[Start of section]

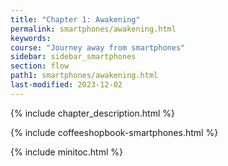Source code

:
 ```yaml
---
title: "Chapter 1: Awakening"
permalink: smartphones/awakening.html
keywords:
course: "Journey away from smartphones"
sidebar: sidebar_smartphones
section: flow
path1: smartphones/awakening.html
last-modified: 2023-12-02
---
```


{% include chapter_description.html %}

{% include coffeeshopbook-smartphones.html %}

{% include minitoc.html %}

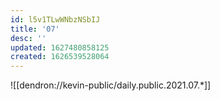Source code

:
 ```yaml
---
id: l5v1TLwWNbzNSbIJ
title: '07'
desc: ''
updated: 1627480858125
created: 1626539528064
---
```


![[dendron://kevin-public/daily.public.2021.07.*]]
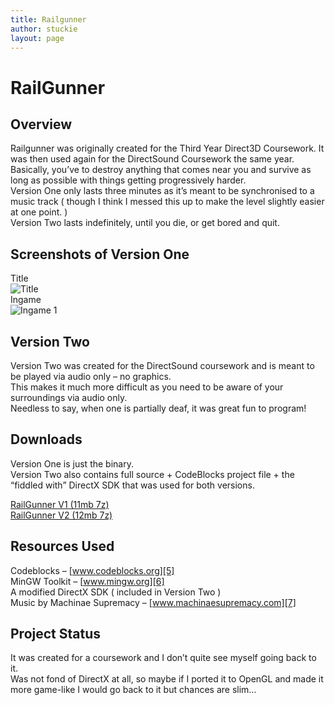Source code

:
 ```yaml
---
title: Railgunner
author: stuckie
layout: page
---
```

# RailGunner

## Overview

Railgunner was originally created for the Third Year Direct3D Coursework. It was then used again for the DirectSound Coursework the same year.  
Basically, you&#8217;ve to destroy anything that comes near you and survive as long as possible with things getting progressively harder.  
Version One only lasts three minutes as it&#8217;s meant to be synchronised to a music track ( though I think I messed this up to make the level slightly easier at one point. )  
Version Two lasts indefinitely, until you die, or get bored and quit.

## Screenshots of Version One

Title  
![Title][1]  
Ingame  
![Ingame 1][2]

## Version Two

Version Two was created for the DirectSound coursework and is meant to be played via audio only &#8211; no graphics.  
This makes it much more difficult as you need to be aware of your surroundings via audio only.  
Needless to say, when one is partially deaf, it was great fun to program!

## Downloads

Version One is just the binary.  
Version Two also contains full source + CodeBlocks project file + the &#8220;fiddled with&#8221; DirectX SDK that was used for both versions.

[RailGunner V1 (11mb 7z)][3]  
[RailGunner V2 (12mb 7z)][4]

## Resources Used

Codeblocks &#8211; [www.codeblocks.org][5]  
MinGW Toolkit &#8211; [www.mingw.org][6]  
A modified DirectX SDK ( included in Version Two )  
Music by Machinae Supremacy &#8211; [www.machinaesupremacy.com][7]



## Project Status

It was created for a coursework and I don&#8217;t quite see myself going back to it.  
Was not fond of DirectX at all, so maybe if I ported it to OpenGL and made it more game-like I would go back to it but chances are slim&#8230;

 [1]: /gamez/railgunner/title.png
 [2]: /gamez/railgunner/ingame1.jpg
 [3]: /gamez/railgunner/Railgunner1.7z
 [4]: /gamez/railgunner/Railgunner2.7z
 [5]: http://www.codeblocks.org
 [6]: http://www.mingw.org
 [7]: http://www.machinaesupremacy.com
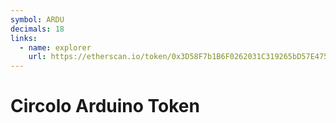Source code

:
 ```yaml
---
symbol: ARDU
decimals: 18
links:
  - name: explorer
    url: https://etherscan.io/token/0x3D58F7b1B6F0262031C319265bD57E4752e3fA1E
---
```


# Circolo Arduino Token
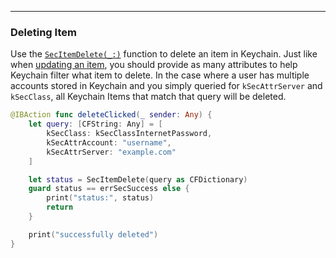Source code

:
---

### Deleting Item

<!--
In this section: I want to go over how to use `SecItemDelete(_:)`
and what happens if you try to delete something that doesnt exist

https://developer.apple.com/documentation/security/keychain_services/keychain_items/updating_and_deleting_keychain_items
-->

Use the [`SecItemDelete(_:)`](https://developer.apple.com/documentation/security/1395547-secitemdelete) function to delete an item in Keychain. Just like when [updating an item](./#updating-item), you should provide as many attributes to help Keychain filter what item to delete. In the case where a user has multiple accounts stored in Keychain and you simply queried for `kSecAttrServer` and `kSecClass`, all Keychain Items that match that query will be deleted.

```swift
@IBAction func deleteClicked(_ sender: Any) {
    let query: [CFString: Any] = [
        kSecClass: kSecClassInternetPassword,
        kSecAttrAccount: "username",
        kSecAttrServer: "example.com"
    ]

    let status = SecItemDelete(query as CFDictionary)
    guard status == errSecSuccess else {
        print("status:", status)
        return
    }

    print("successfully deleted")
}
```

[End of section]

- **PROBLEM REQUIREMENTS**
Select and copy every line of the material that holds the string "apple".

- **WRITTEN ANSWER**
https://developer.apple.com/documentation/security/keychain_services/keychain_items/updating_and_deleting_keychain_items
Use the [`SecItemDelete(_:)`](https://developer.apple.com/documentation/security/1395547-secitemdelete) function to delete an item in Keychain. Just like when [updating an item](./#updating-item), you should provide as many attributes to help Keychain filter what item to delete. In the case where a user has multiple accounts stored in Keychain and you simply queried for `kSecAttrServer` and `kSecClass`, all Keychain Items that match that query will be deleted.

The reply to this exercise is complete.